Two separate groups of J & L shareholders objected to the merger. Prior to the merger’s consummation, one group filed a class action in the United States District Court for the Southern District of New York seeking to enjoin the merger from occurring, and claiming violations of §§ 10(b) and 14(a) of the Securities Exchange Act of 1934, 15 U.S.C. §§ 78j(b) & 78n(a). The court refused to grant the requested injunction, Tanzer Economic Associates, Inc. v. Haynie, 388 F.Supp. 365 (S.D.N.Y.1974), but later refused to dismiss the complaint seeking damages, 405 F.Supp. 650 (S.D.N.Y.1976).

The second group, the present appellants, did not act to prevent the merger except to dissent to the merger at the shareholders’ meeting, thereby perfecting their lights as dissenting shareholders under § 515 of the BCL. When appellants persisted in their refusal to accept the offered price of $29 per share for their stock, J & L filed a petition in the Court of Common Pleas of Allegheny County seeking an appraisal and forced sale, pursuant to § 515 F, 15 P.S. § 1515 F, of the shares held by the dissenters. Appellants filed answers to this petition and alleged as “new matter” that the merger was unlawful because its sole purpose was [529]*529to eliminate all public minority shareholders of J & L and that the fair value of their shares was in excess of $29 per share. Appellants requested the court to invalidate the merger, or alternatively, to assess damages against J & L or to fix a fair value for their shares.

J & L replied to the new matter by attacking the jurisdiction of the court of common pleas to consider the validity of the merger in the appraisal proceeding.

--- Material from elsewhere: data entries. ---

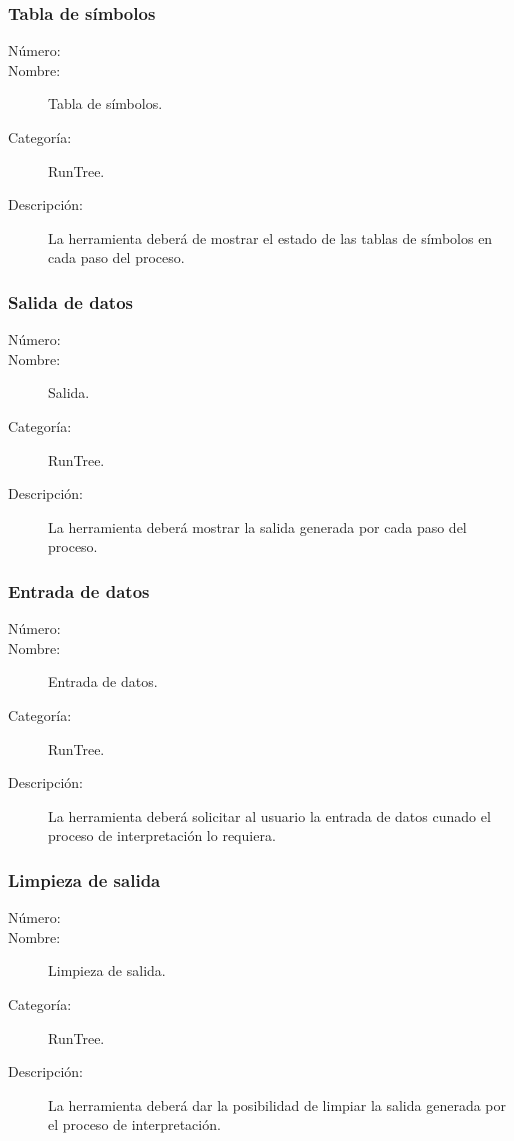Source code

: \subsubsection{Tabla de símbolos}
\begin{framed}
	\begin{description}
		\item [Número:] \cn
		\item [Nombre:] Tabla de símbolos.
		\item [Categoría:] RunTree.
		\item [Descripción:] La herramienta deberá de mostrar el estado de las tablas de símbolos en cada paso del proceso.
	\end {description}
\end{framed}

\subsubsection{Salida de datos}
\begin{framed}
	\begin{description}
		\item [Número:] \cn
		\item [Nombre:] Salida.
		\item [Categoría:] RunTree.
		\item [Descripción:] La herramienta deberá mostrar la salida generada por cada paso del proceso.
	\end {description}
\end{framed}

\subsubsection{Entrada de datos}
\begin{framed}
	\begin{description}
		\item [Número:] \cn
		\item [Nombre:] Entrada de datos.
		\item [Categoría:] RunTree.
		\item [Descripción:] La herramienta deberá solicitar al usuario la entrada de datos cunado el proceso de interpretación lo requiera.
	\end {description}
\end{framed}

\subsubsection{Limpieza de salida}
\begin{framed}
	\begin{description}
		\item [Número:] \cn
		\item [Nombre:] Limpieza de salida.
		\item [Categoría:] RunTree.
		\item [Descripción:] La herramienta deberá dar la posibilidad de limpiar la salida generada por el proceso de interpretación.
	\end {description}
\end{framed}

Appellants argued that the court did have jurisdiction on the theory that the appraisal action could not proceed unless the appraisal court first determined that there had been a valid merger. The court agreed with appellants and scheduled a hearing limited to the issue of whether there had been a valid merger. Prior to this hearing, J & L appealed to the Superior Court 5 claiming the appraisal court lacked jurisdiction to determine the validity of the merger. The Superior Court held that a § 515 appraisal court is without jurisdiction to inquire into the validity of the challenged merger. We granted review pursuant to 42 Pa.C.S.A. § 724 (1979 Pamphlet).

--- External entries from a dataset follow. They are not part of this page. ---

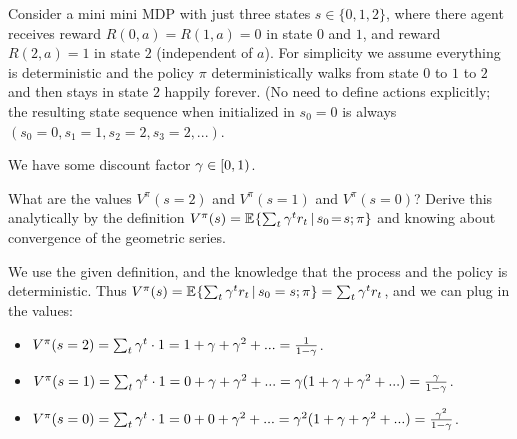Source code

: 

\renewcommand{\course}{Artificial Intelligence}
\renewcommand{\coursepicture}{course_ai}
\renewcommand{\coursedate}{Summer 2023}

\renewcommand{\exnum}{Exercise 4}

\exercises
{}
\exercisestitle



Consider a mini mini MDP with just three states $s\in\{0,1,2\}$, where there agent receives reward $R(0,a)=R(1,a)=0$ in state $0$ and $1$, and reward $R(2,a)=1$ in state $2$ (independent of $a$). For simplicity we assume everything is deterministic and the policy $\pi$ deterministically walks from state $0$ to $1$ to $2$ and then stays in state $2$ happily forever. (No need to define actions explicitly; the resulting state sequence when initialized in $s_0=0$ is always $(s_0=0, s_1=1, s_2=2, s_3=2, ...)$.

We have some discount factor $\gamma\in[0,1)$.

What are the values $V^\pi(s=2)$ and $V^\pi(s=1)$ and $V^\pi(s=0)$? Derive this analytically by the definition $V^\pi(s) = \mathbb{E}_{}\!\left\{ \textstyle\sum_t \gamma^t r_t \,|\, s_0\!=\!s; \pi \right\}$ and knowing about convergence of the geometric series.

\begin{solution}
    We use the given definition, and the knowledge that the process and the policy is deterministic. Thus
    $V^\pi(s) = \mathbb{E}_{}\!\left\{ \textstyle\sum_t \gamma^t r_t \,|\, s_0 = s ; \pi \right\} = \textstyle\sum_t \gamma^t r_t$, and we can plug in the values:

    \begin{itemize}
        \item $V^\pi(s=2) = \textstyle\sum_t \gamma^t \cdot 1 = 1 + \gamma + \gamma^2 + ... = \frac{1}{1 - \gamma}$.
        \item $V^\pi(s=1) = \textstyle\sum_t \gamma^t \cdot 1 = 0 + \gamma + \gamma^2 + ... = \gamma(1 + \gamma + \gamma^2 + ...) = \frac{\gamma}{1 - \gamma}$.
        \item $V^\pi(s=0) = \textstyle\sum_t \gamma^t \cdot 1 = 0 + 0 + \gamma^2 + ... = \gamma^2(1 + \gamma + \gamma^2 + ...) = \frac{\gamma^2}{1 - \gamma}$.
    \end{itemize}
\end{solution}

The test we must employ in determining the jurisdiction of a court over a given subject matter has oft been stated:

The test of jurisdiction is the competency of the court to hear and determine controversies of the general class to which the case presented for consideration belongs. The question is whether the court has power to enter into the inquiry and not whether it is able to grant the relief sought in the particular case.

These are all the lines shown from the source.